It was amazing to read about the massive overnight changes Groningen made, but every little bit of incremental change helps, and it doesn't always have to be done directly by governments. In much of the US, property owners are responsible for installation and upkeep of adjacent sidewalks, and they're often the ones installing bicycle racks. If there's a new development planned, that's the easiest possible time to make them do the right thing, and make that little bit of space better. These things add up, and if we keep at it, we'll get closer to Groningen-style infrastructure.
posted by asperity at 2:00 PM on July 29, 2015 [4 favorites]


Low-density areas benefit from the "gap-joining" that cycling can do. Good cycle infrastructure (which, as we've established, is also good mobility scooter/wheelchair infrastructure) means that residents can travel the five blocks to the bus stop on their own instead of forcing the bus to take a near-useless meandering course through areas that shouldn't be supporting heavy vehicles like that. Bus schedules improve, ridership goes up, and everybody wins.
posted by rum-soaked space hobo at 2:17 PM on July 29, 2015 [3 favorites]

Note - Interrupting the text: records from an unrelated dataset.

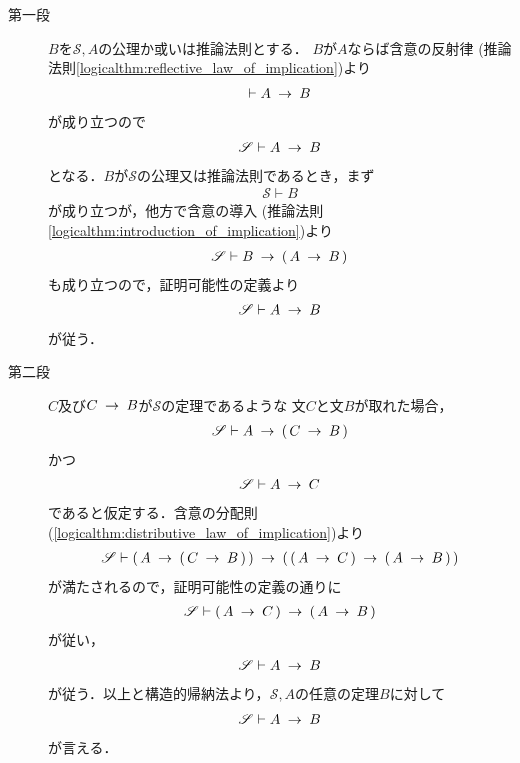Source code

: 	\begin{metaprf}\mbox{}
		\begin{description}
			\item[第一段]
				$B$を$\mathscr{S},A$の公理か或いは推論法則とする．
				$B$が$A$ならば含意の反射律
				(推論法則\ref{logicalthm:reflective_law_of_implication})より
				\begin{align}
					\vdash A \hspace{0.25em}\rightarrow\hspace{0.25em} B
				\end{align}
				が成り立つので
				\begin{align}
					\mathscr{S} \vdash A \hspace{0.25em}\rightarrow\hspace{0.25em} B
				\end{align}
				となる．$B$が$\mathscr{S}$の公理又は推論法則であるとき，まず
				\begin{align}
					\mathscr{S} \vdash B
				\end{align}
				が成り立つが，他方で含意の導入
				(推論法則\ref{logicalthm:introduction_of_implication})より
				\begin{align}
					\mathscr{S} \vdash B \hspace{0.25em}\rightarrow\hspace{0.25em} (\, A \hspace{0.25em}\rightarrow\hspace{0.25em} B\, ) 
				\end{align}
				も成り立つので，証明可能性の定義より
				\begin{align}
					\mathscr{S} \vdash A \hspace{0.25em}\rightarrow\hspace{0.25em} B
				\end{align}
				が従う．
				
			\item[第二段]
				$C$及び$C \hspace{0.25em}\rightarrow\hspace{0.25em} B$が$\mathscr{S}$の定理であるような
				文$C$と文$B$が取れた場合，
				\begin{align}
					\mathscr{S} \vdash A \hspace{0.25em}\rightarrow\hspace{0.25em} (\, C \hspace{0.25em}\rightarrow\hspace{0.25em} B\, )
				\end{align}
				かつ
				\begin{align}
					\mathscr{S} \vdash A \hspace{0.25em}\rightarrow\hspace{0.25em} C
				\end{align}
				であると仮定する．含意の分配則
				(\ref{logicalthm:distributive_law_of_implication})より
				\begin{align}
					\mathscr{S} \vdash 
					(\, A \hspace{0.25em}\rightarrow\hspace{0.25em} (\, C \hspace{0.25em}\rightarrow\hspace{0.25em} B\, )\, ) 
					\hspace{0.25em}\rightarrow\hspace{0.25em} (\, (\, A \hspace{0.25em}\rightarrow\hspace{0.25em} C\, ) \hspace{0.25em}\rightarrow\hspace{0.25em} (\, A \hspace{0.25em}\rightarrow\hspace{0.25em} B\, )\, )
				\end{align}
				が満たされるので，証明可能性の定義の通りに
				\begin{align}
					\mathscr{S} \vdash (\, A \hspace{0.25em}\rightarrow\hspace{0.25em} C\, ) 
					\hspace{0.25em}\rightarrow\hspace{0.25em} (\, A \hspace{0.25em}\rightarrow\hspace{0.25em} B\, )
				\end{align}
				が従い，
				\begin{align}
					\mathscr{S} \vdash A \hspace{0.25em}\rightarrow\hspace{0.25em} B
				\end{align}
				が従う．以上と構造的帰納法より，$\mathscr{S},A$の任意の定理$B$に対して
				\begin{align}
					\mathscr{S} \vdash A \hspace{0.25em}\rightarrow\hspace{0.25em} B
				\end{align}
				が言える．
				\QED
		\end{description}
	\end{metaprf}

There is one thing I wish to point everyone reading this article to as a word of caution:
The essence of Van den Berg’s traffic circulation plan, as it came to be called, was that the centre of Groningen would be divided in four sections. For motorists, it would become impossible to go from one section to the other: cars had to take the ring-road around the inner city, whereas cyclists could move freely about on new cycle paths constructed to accommodate them.
Note that cars weren't banned from any of those four sections outright. Instead, access between the sections was limited for cars. This means that the entire area was considered a destination for cars rather than a thoroughfare.

This is a critical distinction, and one that UK traffic planners have missed entirely while tarting up streets in a "Dutchy" style. Most notably, the Exhibition Road "shared space" project applied Dutch access road ideas to a major rush-hour thoroughfare, while leaving the nearby access roads untouched.

Part of the reason this mistake keeps happening (and oh, does it ever keep happening!) is that we haven't yet adopted fully the model from Van den Berg's circulation plan. This notion of preventing destinations by car from becoming thoroughfares has the rather unglamorous name of "filtered permeability" in English urban planning cirlces, and it is absolutely essential for getting this stuff right. Motorists should have main roads as thoroughfares, and no "rat runs" should exist to encourage them to take shortcuts through places where people are walking and children are playing.

All the "cycle lanes" in the world won't help us if we can't even keep destinations and thoroughfares straight in our road plans!
posted by rum-soaked space hobo at 2:25 PM on July 29, 2015 [10 favorites]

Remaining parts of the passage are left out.